U.K. biometric ID card bill faces uncertain future

Facing likely defeat in the House of Lords, the U.K. government is expected to shelve its plans for a national identity card program using biometric technology until after the next general election.

The Identity Cards Bill, introduced to Parliament on Nov. 29, will go for a vote before the House of Lords on March 21. The legislation seeks to create by 2010 a system of ID cards with embedded chips that carry personal information and biometric identifiers. The information will include each citizen’s name, address and biometric information such as fingerprints, face scans and iris scans, all of which will be included in a massive database called the National Identification Register.

But even the bill’s principle sponsor, Secretary of State for the Home Department Charles Clarke, has said he expects the legislation to face stiff opposition in the House of Lords next week. In the light of such resistance, local media are reporting unnamed government ministers as saying the current Labour government will shelve the bill until after the next General Election, expected in early May. Should Labour win re-election — current polls have Labour in the lead — the bill could then be reintroduced at a later date.

“Our political contacts are telling us the same thing: the ID Cards Bill is on hold until after the election,” said Andy Robson, head of campaigns for NO2ID, an organization opposed to the bill.

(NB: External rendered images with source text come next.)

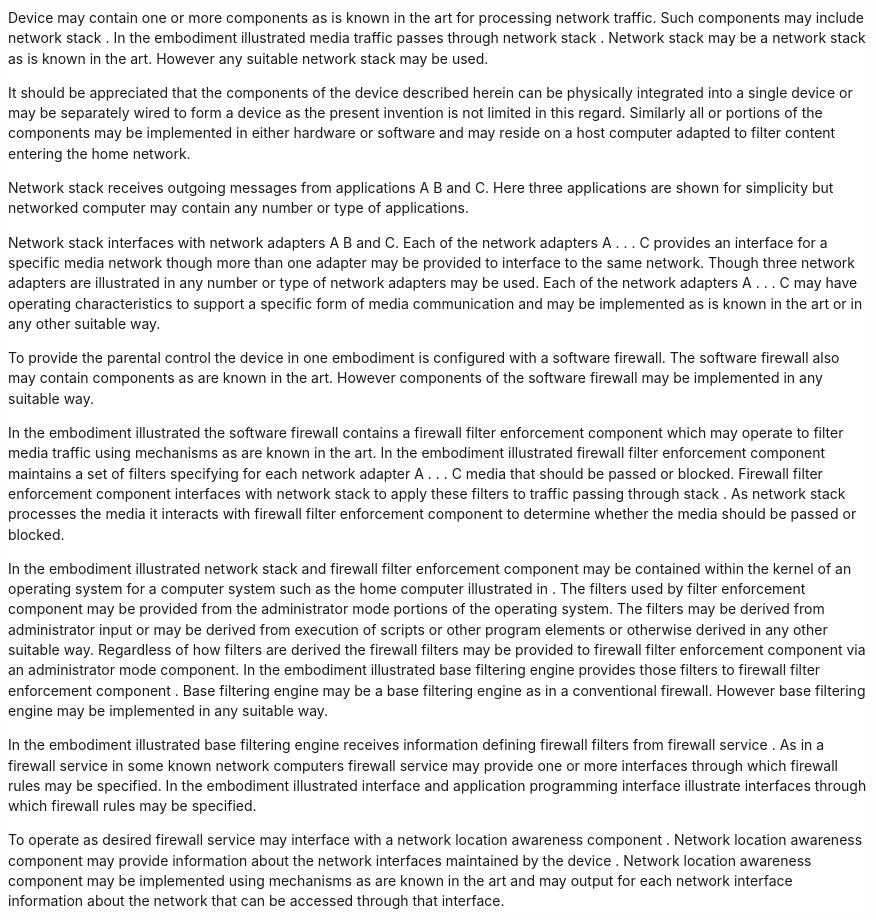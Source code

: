 Device may contain one or more components as is known in the art for processing network traffic. Such components may include network stack . In the embodiment illustrated media traffic passes through network stack . Network stack may be a network stack as is known in the art. However any suitable network stack may be used.

It should be appreciated that the components of the device described herein can be physically integrated into a single device or may be separately wired to form a device as the present invention is not limited in this regard. Similarly all or portions of the components may be implemented in either hardware or software and may reside on a host computer adapted to filter content entering the home network.

Network stack receives outgoing messages from applications A B and C. Here three applications are shown for simplicity but networked computer may contain any number or type of applications.

Network stack interfaces with network adapters A B and C. Each of the network adapters A . . . C provides an interface for a specific media network though more than one adapter may be provided to interface to the same network. Though three network adapters are illustrated in any number or type of network adapters may be used. Each of the network adapters A . . . C may have operating characteristics to support a specific form of media communication and may be implemented as is known in the art or in any other suitable way.

To provide the parental control the device in one embodiment is configured with a software firewall. The software firewall also may contain components as are known in the art. However components of the software firewall may be implemented in any suitable way.

In the embodiment illustrated the software firewall contains a firewall filter enforcement component which may operate to filter media traffic using mechanisms as are known in the art. In the embodiment illustrated firewall filter enforcement component maintains a set of filters specifying for each network adapter A . . . C media that should be passed or blocked. Firewall filter enforcement component interfaces with network stack to apply these filters to traffic passing through stack . As network stack processes the media it interacts with firewall filter enforcement component to determine whether the media should be passed or blocked.

In the embodiment illustrated network stack and firewall filter enforcement component may be contained within the kernel of an operating system for a computer system such as the home computer illustrated in . The filters used by filter enforcement component may be provided from the administrator mode portions of the operating system. The filters may be derived from administrator input or may be derived from execution of scripts or other program elements or otherwise derived in any other suitable way. Regardless of how filters are derived the firewall filters may be provided to firewall filter enforcement component via an administrator mode component. In the embodiment illustrated base filtering engine provides those filters to firewall filter enforcement component . Base filtering engine may be a base filtering engine as in a conventional firewall. However base filtering engine may be implemented in any suitable way.

In the embodiment illustrated base filtering engine receives information defining firewall filters from firewall service . As in a firewall service in some known network computers firewall service may provide one or more interfaces through which firewall rules may be specified. In the embodiment illustrated interface and application programming interface illustrate interfaces through which firewall rules may be specified.

To operate as desired firewall service may interface with a network location awareness component . Network location awareness component may provide information about the network interfaces maintained by the device . Network location awareness component may be implemented using mechanisms as are known in the art and may output for each network interface information about the network that can be accessed through that interface.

The ID Cards Bill was approved by the House of Commons in February and the Home Office, the ministry whose responsibilities are similar in scope to the U.S. State Department, remains publically committed to the legislation. The government, including Prime Minster Tony Blair, have insisted the ID Cards are needed to fight against identity fraud, illegal workers, illegal immigration, terrorism and for combating the illegal use of the National Health System (NHS) as well as other government entitlement programs.

The plan calls for a standalone biometric ID card to be issued alongside a biometric passport. It would most likely become compulsory for everyone living in the U.K., including children above the age of 16, to pay for and carry the card by 2012. The U.K. population is about 60 million.

The bill has weathered much criticism, including concerns within the government itself about various aspects of the legislation. The government’s Joint Committee on Human Rights (JCHR) said in a January report that the bill potentially infringes the European Convention on Human Rights, while a Cabinet Office study indicated biometric tests would incorrectly identify individuals between 10 per cent and 15 per cent of the time.

The U.K. government has already committed itself to the use of facial biometric identifiers in passports beginning next year and the U.K. Passport Service (UKPS) is expected to publish a report on its trial of biometric technology by the end of this month, according to a Home Office spokeswoman. The six month trial, conducted by Atos Origin SA, involved 10,000 volunteers and tested for three biometrics traits: electronic fingerprint, a scan of the iris of the eye and a full face scan.